The chief of a department, the training director, and several members of the medical staff visited strip clubs together periodically. The training director would describe these adventures enthusiastically during staff meetings and in my supervision sessions.
He was a nice man and a good teacher, and I never felt he was using this material to harass, intimidate, or seduce anyone. He led an otherwise sedate life — responsible job; stable marriage; large, mortgaged house in the suburbs — and I think he gloried in these “boys’ night” outings as reminders of a wilder and more carefree youth. But I found these narratives embarrassing and demoralizing, and eventually I realized I had to say something.
One day when he started in during a supervision session, I asked him to please stop. “I don’t want to hear this stuff,” I said.
He bristled visibly. “Oh, god, you’re not going all EEOC on me, are you?” He proceeded to explain what harmless fun these outings were. The “girls” were well compensated, and at least one was putting herself through college on her earnings. “I happen to think the female form is beautiful, and I enjoy looking at it. My wife doesn’t object — why should you?”
There was so much wrong with what he was saying — but I was an intern, dependent on his good evaluation and his goodwill. Finally, I said, “When you talk that way, the other guys look differently at all of the women here. They start thinking about us in sexual terms, and it makes it harder for us to do our jobs.”

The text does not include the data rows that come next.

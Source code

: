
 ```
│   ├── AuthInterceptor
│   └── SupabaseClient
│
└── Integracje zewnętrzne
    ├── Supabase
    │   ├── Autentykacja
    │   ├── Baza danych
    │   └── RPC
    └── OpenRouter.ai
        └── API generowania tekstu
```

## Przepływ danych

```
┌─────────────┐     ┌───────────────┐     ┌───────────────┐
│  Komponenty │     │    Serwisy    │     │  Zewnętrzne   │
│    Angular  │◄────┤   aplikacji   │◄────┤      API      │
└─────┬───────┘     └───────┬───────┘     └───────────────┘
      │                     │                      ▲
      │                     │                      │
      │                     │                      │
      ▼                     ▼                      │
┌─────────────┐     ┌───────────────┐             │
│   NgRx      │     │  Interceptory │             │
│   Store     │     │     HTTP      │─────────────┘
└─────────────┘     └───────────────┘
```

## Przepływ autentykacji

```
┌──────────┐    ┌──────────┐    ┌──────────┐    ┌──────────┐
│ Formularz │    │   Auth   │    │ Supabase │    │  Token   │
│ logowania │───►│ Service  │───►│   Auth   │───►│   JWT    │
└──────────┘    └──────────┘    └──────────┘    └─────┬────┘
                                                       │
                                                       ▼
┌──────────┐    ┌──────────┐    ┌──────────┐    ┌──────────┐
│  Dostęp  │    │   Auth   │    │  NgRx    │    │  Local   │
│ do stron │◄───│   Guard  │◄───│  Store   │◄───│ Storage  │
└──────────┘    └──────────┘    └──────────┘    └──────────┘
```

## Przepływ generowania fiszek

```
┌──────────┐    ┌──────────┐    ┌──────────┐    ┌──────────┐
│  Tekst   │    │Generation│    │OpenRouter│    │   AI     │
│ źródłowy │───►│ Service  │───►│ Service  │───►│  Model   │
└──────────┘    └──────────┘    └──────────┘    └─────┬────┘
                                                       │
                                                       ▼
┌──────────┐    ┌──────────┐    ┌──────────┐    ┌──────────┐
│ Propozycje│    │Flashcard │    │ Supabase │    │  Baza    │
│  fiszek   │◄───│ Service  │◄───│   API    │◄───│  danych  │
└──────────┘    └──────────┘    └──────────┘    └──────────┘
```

He could accept the idea that the problem did not lie with him, but rather with those other men who could not separate the hot girls from the professional women. He stopped talking about his exploits, at least when I was around. My life became a little more pleasant.
But I didn’t challenge his thinking about the okayness of exploiting other women, or even about the fact that those visits were, indeed, exploitation. I experienced myself as a member of a vulnerable underclass, and in one sense I was — but in important ways, I was part of the elite, privileged to ignore the situation of the real underclass.